Jensen's Alpha Calculator FAQ
What is Jensen's alpha?
Jensen's alpha, also called Jensen's measure, is a risk-adjusted performance metric. It compares the actual return of an investment or portfolio with the return that the CAPM would predict from its beta and the market return.
What is the Jensen's alpha formula?
The standard formula is α = r_i - [r_f + β(r_m - r_f)]. Here, r_i is the investment return, r_f is the risk-free rate, β measures market sensitivity, and r_m is the market benchmark return.
How do I interpret positive and negative alpha?

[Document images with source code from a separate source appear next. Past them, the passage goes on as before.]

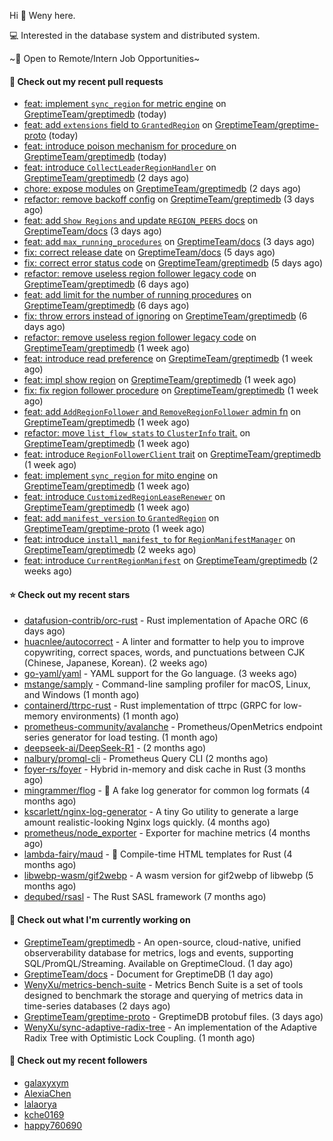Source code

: Hi 👋 Weny here.

💻 Interested in the database system and distributed system.

~🍺 Open to Remote/Intern Job Opportunities~

#### 🔨 Check out my recent pull requests

- [feat: implement `sync_region` for metric engine](https://github.com/GreptimeTeam/greptimedb/pull/5826) on [GreptimeTeam/greptimedb](https://github.com/GreptimeTeam/greptimedb) (today)
- [feat: add `extensions` field to `GrantedRegion`](https://github.com/GreptimeTeam/greptime-proto/pull/227) on [GreptimeTeam/greptime-proto](https://github.com/GreptimeTeam/greptime-proto) (today)
- [feat: introduce poison mechanism for procedure ](https://github.com/GreptimeTeam/greptimedb/pull/5822) on [GreptimeTeam/greptimedb](https://github.com/GreptimeTeam/greptimedb) (today)
- [feat: introduce `CollectLeaderRegionHandler`](https://github.com/GreptimeTeam/greptimedb/pull/5811) on [GreptimeTeam/greptimedb](https://github.com/GreptimeTeam/greptimedb) (2 days ago)
- [chore: expose modules](https://github.com/GreptimeTeam/greptimedb/pull/5810) on [GreptimeTeam/greptimedb](https://github.com/GreptimeTeam/greptimedb) (2 days ago)
- [refactor: remove backoff config](https://github.com/GreptimeTeam/greptimedb/pull/5808) on [GreptimeTeam/greptimedb](https://github.com/GreptimeTeam/greptimedb) (3 days ago)
- [feat: add `Show Regions` and update `REGION_PEERS` docs](https://github.com/GreptimeTeam/docs/pull/1616) on [GreptimeTeam/docs](https://github.com/GreptimeTeam/docs) (3 days ago)
- [feat: add `max_running_procedures`](https://github.com/GreptimeTeam/docs/pull/1615) on [GreptimeTeam/docs](https://github.com/GreptimeTeam/docs) (3 days ago)
- [fix: correct release date](https://github.com/GreptimeTeam/docs/pull/1611) on [GreptimeTeam/docs](https://github.com/GreptimeTeam/docs) (5 days ago)
- [fix: correct error status code](https://github.com/GreptimeTeam/greptimedb/pull/5802) on [GreptimeTeam/greptimedb](https://github.com/GreptimeTeam/greptimedb) (5 days ago)
- [refactor: remove useless region follower legacy code](https://github.com/GreptimeTeam/greptimedb/pull/5795) on [GreptimeTeam/greptimedb](https://github.com/GreptimeTeam/greptimedb) (6 days ago)
- [feat: add limit for the number of running procedures](https://github.com/GreptimeTeam/greptimedb/pull/5793) on [GreptimeTeam/greptimedb](https://github.com/GreptimeTeam/greptimedb) (6 days ago)
- [fix: throw errors instead of ignoring](https://github.com/GreptimeTeam/greptimedb/pull/5792) on [GreptimeTeam/greptimedb](https://github.com/GreptimeTeam/greptimedb) (6 days ago)
- [refactor: remove useless region follower legacy code](https://github.com/GreptimeTeam/greptimedb/pull/5787) on [GreptimeTeam/greptimedb](https://github.com/GreptimeTeam/greptimedb) (1 week ago)
- [feat: introduce read preference](https://github.com/GreptimeTeam/greptimedb/pull/5783) on [GreptimeTeam/greptimedb](https://github.com/GreptimeTeam/greptimedb) (1 week ago)
- [feat: impl show region](https://github.com/GreptimeTeam/greptimedb/pull/5782) on [GreptimeTeam/greptimedb](https://github.com/GreptimeTeam/greptimedb) (1 week ago)
- [fix: fix region follower procedure](https://github.com/GreptimeTeam/greptimedb/pull/5781) on [GreptimeTeam/greptimedb](https://github.com/GreptimeTeam/greptimedb) (1 week ago)
- [feat: add `AddRegionFollower` and `RemoveRegionFollower` admin fn](https://github.com/GreptimeTeam/greptimedb/pull/5780) on [GreptimeTeam/greptimedb](https://github.com/GreptimeTeam/greptimedb) (1 week ago)
- [refactor: move `list_flow_stats` to `ClusterInfo` trait.](https://github.com/GreptimeTeam/greptimedb/pull/5774) on [GreptimeTeam/greptimedb](https://github.com/GreptimeTeam/greptimedb) (1 week ago)
- [feat: introduce `RegionFollowerClient` trait](https://github.com/GreptimeTeam/greptimedb/pull/5771) on [GreptimeTeam/greptimedb](https://github.com/GreptimeTeam/greptimedb) (1 week ago)
- [feat: implement `sync_region` for mito engine](https://github.com/GreptimeTeam/greptimedb/pull/5765) on [GreptimeTeam/greptimedb](https://github.com/GreptimeTeam/greptimedb) (1 week ago)
- [feat: introduce `CustomizedRegionLeaseRenewer`](https://github.com/GreptimeTeam/greptimedb/pull/5762) on [GreptimeTeam/greptimedb](https://github.com/GreptimeTeam/greptimedb) (1 week ago)
- [feat: add `manifest_version` to `GrantedRegion`](https://github.com/GreptimeTeam/greptime-proto/pull/224) on [GreptimeTeam/greptime-proto](https://github.com/GreptimeTeam/greptime-proto) (1 week ago)
- [feat: introduce `install_manifest_to` for `RegionManifestManager`](https://github.com/GreptimeTeam/greptimedb/pull/5742) on [GreptimeTeam/greptimedb](https://github.com/GreptimeTeam/greptimedb) (2 weeks ago)
- [feat: introduce `CurrentRegionManifest`](https://github.com/GreptimeTeam/greptimedb/pull/5736) on [GreptimeTeam/greptimedb](https://github.com/GreptimeTeam/greptimedb) (2 weeks ago)

#### ⭐ Check out my recent stars

- [datafusion-contrib/orc-rust](https://github.com/datafusion-contrib/orc-rust) - Rust implementation of Apache ORC (6 days ago)
- [huacnlee/autocorrect](https://github.com/huacnlee/autocorrect) - A linter and formatter to help you to improve copywriting, correct spaces, words, and punctuations between CJK (Chinese, Japanese, Korean). (2 weeks ago)
- [go-yaml/yaml](https://github.com/go-yaml/yaml) - YAML support for the Go language. (3 weeks ago)
- [mstange/samply](https://github.com/mstange/samply) - Command-line sampling profiler for macOS, Linux, and Windows (1 month ago)
- [containerd/ttrpc-rust](https://github.com/containerd/ttrpc-rust) - Rust implementation of ttrpc (GRPC for low-memory environments) (1 month ago)
- [prometheus-community/avalanche](https://github.com/prometheus-community/avalanche) - Prometheus/OpenMetrics endpoint series generator for load testing. (1 month ago)
- [deepseek-ai/DeepSeek-R1](https://github.com/deepseek-ai/DeepSeek-R1) -  (2 months ago)
- [nalbury/promql-cli](https://github.com/nalbury/promql-cli) - Prometheus Query CLI (2 months ago)
- [foyer-rs/foyer](https://github.com/foyer-rs/foyer) - Hybrid in-memory and disk cache in Rust (3 months ago)
- [mingrammer/flog](https://github.com/mingrammer/flog) - :tophat: A fake log generator for common log formats (4 months ago)
- [kscarlett/nginx-log-generator](https://github.com/kscarlett/nginx-log-generator) - A tiny Go utility to generate a large amount realistic-looking Nginx logs quickly. (4 months ago)
- [prometheus/node_exporter](https://github.com/prometheus/node_exporter) - Exporter for machine metrics (4 months ago)
- [lambda-fairy/maud](https://github.com/lambda-fairy/maud) - :pencil: Compile-time HTML templates for Rust (4 months ago)
- [libwebp-wasm/gif2webp](https://github.com/libwebp-wasm/gif2webp) - A wasm version for gif2webp of libwebp (5 months ago)
- [dequbed/rsasl](https://github.com/dequbed/rsasl) - The Rust SASL framework (7 months ago)

#### 👷 Check out what I'm currently working on

- [GreptimeTeam/greptimedb](https://github.com/GreptimeTeam/greptimedb) - An open-source, cloud-native, unified observerability database for metrics, logs and events, supporting SQL/PromQL/Streaming. Available on GreptimeCloud. (1 day ago)
- [GreptimeTeam/docs](https://github.com/GreptimeTeam/docs) - Document for GreptimeDB (1 day ago)
- [WenyXu/metrics-bench-suite](https://github.com/WenyXu/metrics-bench-suite) - Metrics Bench Suite is a set of tools designed to benchmark the storage and querying of metrics data in time-series databases (2 days ago)
- [GreptimeTeam/greptime-proto](https://github.com/GreptimeTeam/greptime-proto) - GreptimeDB protobuf files. (3 days ago)
- [WenyXu/sync-adaptive-radix-tree](https://github.com/WenyXu/sync-adaptive-radix-tree) - An implementation of the Adaptive Radix Tree with Optimistic Lock Coupling. (1 month ago)

#### 👯 Check out my recent followers

- [galaxyxym](https://github.com/galaxyxym)
- [AlexiaChen](https://github.com/AlexiaChen)
- [lalaorya](https://github.com/lalaorya)
- [kche0169](https://github.com/kche0169)
- [happy760690](https://github.com/happy760690)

A positive alpha means the investment earned more than its CAPM-implied return, so it outperformed on a risk-adjusted basis. A negative alpha means the return fell short of the CAPM benchmark. An alpha near zero means performance was roughly in line with what CAPM would expect.
What is a good Jensen's alpha?
There is no universal cutoff. In general, higher positive alpha is better, but you should judge it in context: over what time period it was earned, whether it was consistent, and whether the benchmark and beta assumptions were reasonable. A short-term alpha can be noisy, while a persistent alpha is usually more meaningful.
What benchmark should I use for Jensen's alpha?
Use a market benchmark that matches the investment you are evaluating. For a broad U.S. equity portfolio, that might be a broad stock index; for a sector or regional strategy, it should be a more relevant benchmark. Jensen's alpha becomes less useful if the benchmark does not reflect the investment's real opportunity set.
How is Jensen's alpha different from CAPM?
CAPM gives the expected return for a given beta, market return, and risk-free rate. Jensen's alpha is the difference between that expected return and the actual return. In other words, CAPM gives the benchmark return, and Jensen's alpha measures the excess performance relative to that benchmark.
Can this Jensen's alpha calculator solve for beta or market return too?
Yes. This calculator is not limited to solving for alpha only. Select the radio button next to the variable you want to calculate, then enter the other four values. You can solve for α, r_i, r_f, β, or r_m.
What is an example of Jensen's alpha?
Suppose an investment returned 12%, the risk-free rate was 4%, beta was 1.2, and the market return was 10%. The CAPM-implied return is 4% + 1.2 x (10% - 4%) = 11.2%. Jensen's alpha is therefore 12% - 11.2% = 0.8%, which indicates modest outperformance.